Assignment
Your output should be the lines below from the one holding "i used Eclipse IDE for Windows" through the one holding "Required a user", transcribed exactly, with no pictures.

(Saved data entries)
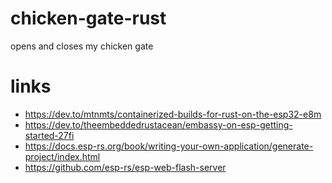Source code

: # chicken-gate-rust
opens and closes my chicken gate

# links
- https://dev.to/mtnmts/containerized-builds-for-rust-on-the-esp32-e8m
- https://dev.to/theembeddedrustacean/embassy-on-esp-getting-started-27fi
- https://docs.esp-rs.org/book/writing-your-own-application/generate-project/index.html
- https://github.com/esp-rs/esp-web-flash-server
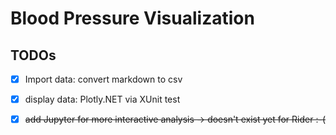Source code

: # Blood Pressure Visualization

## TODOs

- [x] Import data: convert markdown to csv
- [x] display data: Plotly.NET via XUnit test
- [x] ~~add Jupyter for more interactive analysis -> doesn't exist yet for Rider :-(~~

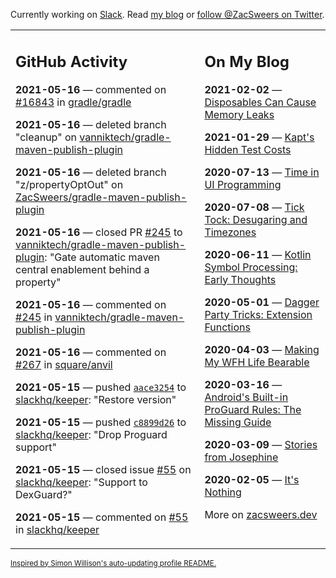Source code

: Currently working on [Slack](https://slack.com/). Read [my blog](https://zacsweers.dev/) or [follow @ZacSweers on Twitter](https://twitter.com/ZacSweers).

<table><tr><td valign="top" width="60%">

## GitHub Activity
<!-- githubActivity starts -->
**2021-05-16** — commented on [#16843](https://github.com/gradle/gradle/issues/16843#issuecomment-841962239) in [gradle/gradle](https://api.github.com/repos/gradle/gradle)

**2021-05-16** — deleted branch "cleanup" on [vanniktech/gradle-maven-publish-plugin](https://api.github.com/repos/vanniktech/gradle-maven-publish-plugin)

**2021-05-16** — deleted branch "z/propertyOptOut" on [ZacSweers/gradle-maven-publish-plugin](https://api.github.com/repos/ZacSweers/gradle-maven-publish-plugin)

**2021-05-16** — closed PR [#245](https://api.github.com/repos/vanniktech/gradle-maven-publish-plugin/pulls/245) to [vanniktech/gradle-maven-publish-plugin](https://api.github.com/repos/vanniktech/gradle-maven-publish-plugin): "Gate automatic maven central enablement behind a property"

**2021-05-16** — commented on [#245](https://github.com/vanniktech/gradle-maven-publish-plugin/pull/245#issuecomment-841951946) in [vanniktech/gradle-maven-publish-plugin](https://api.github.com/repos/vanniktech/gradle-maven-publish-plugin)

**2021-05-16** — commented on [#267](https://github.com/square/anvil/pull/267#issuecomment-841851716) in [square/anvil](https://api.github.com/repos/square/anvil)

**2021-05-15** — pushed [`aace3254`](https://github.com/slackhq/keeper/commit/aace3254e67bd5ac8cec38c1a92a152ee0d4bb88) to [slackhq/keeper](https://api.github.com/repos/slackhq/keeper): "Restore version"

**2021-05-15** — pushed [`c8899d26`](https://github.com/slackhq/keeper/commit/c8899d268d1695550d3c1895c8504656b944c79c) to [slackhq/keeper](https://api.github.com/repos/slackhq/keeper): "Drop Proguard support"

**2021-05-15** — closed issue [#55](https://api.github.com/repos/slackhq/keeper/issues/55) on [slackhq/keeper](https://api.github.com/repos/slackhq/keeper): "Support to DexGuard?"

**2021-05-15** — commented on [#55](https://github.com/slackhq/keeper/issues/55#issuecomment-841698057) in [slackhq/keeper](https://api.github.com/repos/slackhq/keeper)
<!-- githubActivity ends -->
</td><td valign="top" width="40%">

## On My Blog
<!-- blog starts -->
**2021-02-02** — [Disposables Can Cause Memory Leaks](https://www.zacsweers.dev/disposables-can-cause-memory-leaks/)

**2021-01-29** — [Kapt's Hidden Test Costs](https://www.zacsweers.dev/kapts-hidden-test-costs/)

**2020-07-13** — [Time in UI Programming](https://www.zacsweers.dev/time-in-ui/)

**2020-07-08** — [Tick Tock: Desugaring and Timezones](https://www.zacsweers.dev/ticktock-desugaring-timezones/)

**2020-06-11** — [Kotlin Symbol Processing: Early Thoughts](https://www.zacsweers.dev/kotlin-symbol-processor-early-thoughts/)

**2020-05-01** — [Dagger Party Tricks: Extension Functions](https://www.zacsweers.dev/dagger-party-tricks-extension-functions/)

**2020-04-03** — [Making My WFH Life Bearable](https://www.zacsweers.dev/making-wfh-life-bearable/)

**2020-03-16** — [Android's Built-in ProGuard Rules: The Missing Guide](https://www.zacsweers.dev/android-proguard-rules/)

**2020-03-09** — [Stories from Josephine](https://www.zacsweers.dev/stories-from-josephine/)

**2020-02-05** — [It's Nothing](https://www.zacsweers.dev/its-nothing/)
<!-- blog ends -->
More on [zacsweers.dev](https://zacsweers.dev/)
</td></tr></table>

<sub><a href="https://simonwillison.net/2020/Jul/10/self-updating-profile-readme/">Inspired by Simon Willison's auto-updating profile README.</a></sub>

--

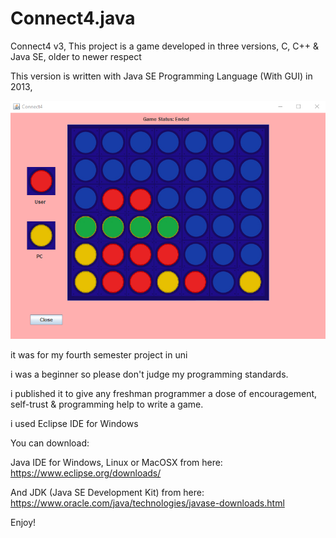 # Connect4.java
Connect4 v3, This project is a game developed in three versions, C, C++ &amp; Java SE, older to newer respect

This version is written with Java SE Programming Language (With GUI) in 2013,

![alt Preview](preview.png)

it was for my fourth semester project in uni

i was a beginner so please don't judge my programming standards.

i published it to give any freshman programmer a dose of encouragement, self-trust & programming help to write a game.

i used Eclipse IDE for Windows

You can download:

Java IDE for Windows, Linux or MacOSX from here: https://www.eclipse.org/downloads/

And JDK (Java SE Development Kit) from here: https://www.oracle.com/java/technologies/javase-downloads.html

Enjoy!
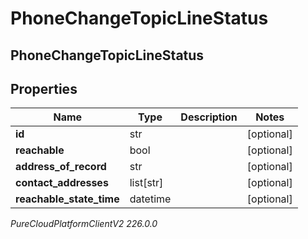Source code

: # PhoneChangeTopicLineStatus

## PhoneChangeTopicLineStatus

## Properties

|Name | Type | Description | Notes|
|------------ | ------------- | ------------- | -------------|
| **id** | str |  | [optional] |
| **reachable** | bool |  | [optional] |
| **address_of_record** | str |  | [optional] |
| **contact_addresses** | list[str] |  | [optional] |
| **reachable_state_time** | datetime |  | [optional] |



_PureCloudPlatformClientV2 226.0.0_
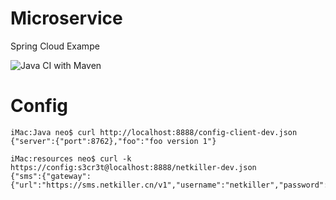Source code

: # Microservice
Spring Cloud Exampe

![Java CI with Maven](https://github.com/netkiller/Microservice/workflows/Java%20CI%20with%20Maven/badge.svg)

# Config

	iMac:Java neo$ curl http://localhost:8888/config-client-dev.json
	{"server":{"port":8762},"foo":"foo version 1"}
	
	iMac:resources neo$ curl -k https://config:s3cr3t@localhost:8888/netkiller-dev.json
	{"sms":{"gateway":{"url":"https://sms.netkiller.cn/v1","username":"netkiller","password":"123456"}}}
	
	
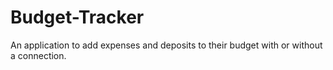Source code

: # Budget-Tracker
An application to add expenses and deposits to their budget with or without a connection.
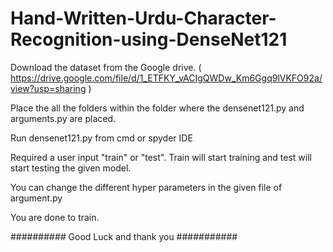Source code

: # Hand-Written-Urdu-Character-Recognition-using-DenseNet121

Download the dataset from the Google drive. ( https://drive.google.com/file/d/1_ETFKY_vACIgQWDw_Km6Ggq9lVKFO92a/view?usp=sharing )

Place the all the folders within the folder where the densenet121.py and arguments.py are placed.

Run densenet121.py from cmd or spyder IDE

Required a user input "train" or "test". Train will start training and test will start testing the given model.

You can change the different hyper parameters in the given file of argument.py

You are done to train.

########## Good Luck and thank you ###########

Your response
i used Eclipse IDE for Windows

You can download:

Java IDE for Windows, Linux or MacOSX from here: https://www.eclipse.org/downloads/

And JDK (Java SE Development Kit) from here: https://www.oracle.com/java/technologies/javase-downloads.html

Enjoy!
Source code

: # PhoneChangeTopicLineStatus

## PhoneChangeTopicLineStatus

## Properties

|Name | Type | Description | Notes|
|------------ | ------------- | ------------- | -------------|
| **id** | str |  | [optional] |
| **reachable** | bool |  | [optional] |
| **address_of_record** | str |  | [optional] |
| **contact_addresses** | list[str] |  | [optional] |
| **reachable_state_time** | datetime |  | [optional] |



_PureCloudPlatformClientV2 226.0.0_
Source code

: # Microservice
Spring Cloud Exampe

![Java CI with Maven](https://github.com/netkiller/Microservice/workflows/Java%20CI%20with%20Maven/badge.svg)

# Config

	iMac:Java neo$ curl http://localhost:8888/config-client-dev.json
	{"server":{"port":8762},"foo":"foo version 1"}
	
	iMac:resources neo$ curl -k https://config:s3cr3t@localhost:8888/netkiller-dev.json
	{"sms":{"gateway":{"url":"https://sms.netkiller.cn/v1","username":"netkiller","password":"123456"}}}
	
	
Source code

: # Budget-Tracker
An application to add expenses and deposits to their budget with or without a connection.
Source code

: # Hand-Written-Urdu-Character-Recognition-using-DenseNet121

Download the dataset from the Google drive. ( https://drive.google.com/file/d/1_ETFKY_vACIgQWDw_Km6Ggq9lVKFO92a/view?usp=sharing )

Place the all the folders within the folder where the densenet121.py and arguments.py are placed.

Run densenet121.py from cmd or spyder IDE

Required a user input "train" or "test". Train will start training and test will start testing the given model.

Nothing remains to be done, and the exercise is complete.